● **Saved data entries**

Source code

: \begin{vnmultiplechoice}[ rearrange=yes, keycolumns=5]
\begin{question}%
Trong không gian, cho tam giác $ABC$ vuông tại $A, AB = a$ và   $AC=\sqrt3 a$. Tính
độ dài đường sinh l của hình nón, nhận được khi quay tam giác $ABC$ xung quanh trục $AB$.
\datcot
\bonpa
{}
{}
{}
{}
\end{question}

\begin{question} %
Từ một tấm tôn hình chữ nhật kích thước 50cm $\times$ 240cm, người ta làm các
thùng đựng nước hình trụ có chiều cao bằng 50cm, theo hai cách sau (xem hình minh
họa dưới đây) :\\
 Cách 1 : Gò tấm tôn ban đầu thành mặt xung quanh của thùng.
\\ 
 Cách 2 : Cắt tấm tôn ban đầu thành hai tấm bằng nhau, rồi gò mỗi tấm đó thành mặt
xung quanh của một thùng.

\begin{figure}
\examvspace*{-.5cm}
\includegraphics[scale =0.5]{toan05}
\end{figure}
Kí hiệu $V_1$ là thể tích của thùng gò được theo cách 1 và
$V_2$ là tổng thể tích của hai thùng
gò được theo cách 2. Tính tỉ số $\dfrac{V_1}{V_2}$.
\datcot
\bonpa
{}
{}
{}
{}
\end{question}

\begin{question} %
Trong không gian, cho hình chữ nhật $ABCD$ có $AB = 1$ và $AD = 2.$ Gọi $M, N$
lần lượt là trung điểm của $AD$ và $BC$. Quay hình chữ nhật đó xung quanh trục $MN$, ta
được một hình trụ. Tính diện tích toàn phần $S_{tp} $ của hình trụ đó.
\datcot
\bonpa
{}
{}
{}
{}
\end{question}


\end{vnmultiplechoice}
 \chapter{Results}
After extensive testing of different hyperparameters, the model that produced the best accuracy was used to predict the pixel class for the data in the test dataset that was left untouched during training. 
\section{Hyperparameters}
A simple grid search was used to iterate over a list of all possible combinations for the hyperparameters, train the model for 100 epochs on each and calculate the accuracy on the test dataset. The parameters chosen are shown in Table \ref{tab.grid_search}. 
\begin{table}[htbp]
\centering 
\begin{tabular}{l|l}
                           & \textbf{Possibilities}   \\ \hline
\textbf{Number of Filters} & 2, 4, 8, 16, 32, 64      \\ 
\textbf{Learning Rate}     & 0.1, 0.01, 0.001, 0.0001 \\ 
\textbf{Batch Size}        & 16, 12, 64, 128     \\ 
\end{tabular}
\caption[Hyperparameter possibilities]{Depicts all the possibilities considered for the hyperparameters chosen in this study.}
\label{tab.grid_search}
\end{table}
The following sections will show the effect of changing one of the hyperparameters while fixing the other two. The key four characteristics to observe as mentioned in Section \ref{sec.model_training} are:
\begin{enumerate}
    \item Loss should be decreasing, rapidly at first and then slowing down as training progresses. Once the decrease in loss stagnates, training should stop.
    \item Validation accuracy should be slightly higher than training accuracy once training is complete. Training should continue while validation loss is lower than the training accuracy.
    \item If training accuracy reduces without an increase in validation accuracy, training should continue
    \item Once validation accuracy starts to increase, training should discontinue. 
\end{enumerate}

● **Problem description**
Exactly as they stand, please print the lines from the first line of the records above down to the line that includes "độ dài đường", both of those included and no others.

● **Task response**
Source code

: \begin{vnmultiplechoice}[ rearrange=yes, keycolumns=5]
\begin{question}%
Trong không gian, cho tam giác $ABC$ vuông tại $A, AB = a$ và   $AC=\sqrt3 a$. Tính
độ dài đường sinh l của hình nón, nhận được khi quay tam giác $ABC$ xung quanh trục $AB$.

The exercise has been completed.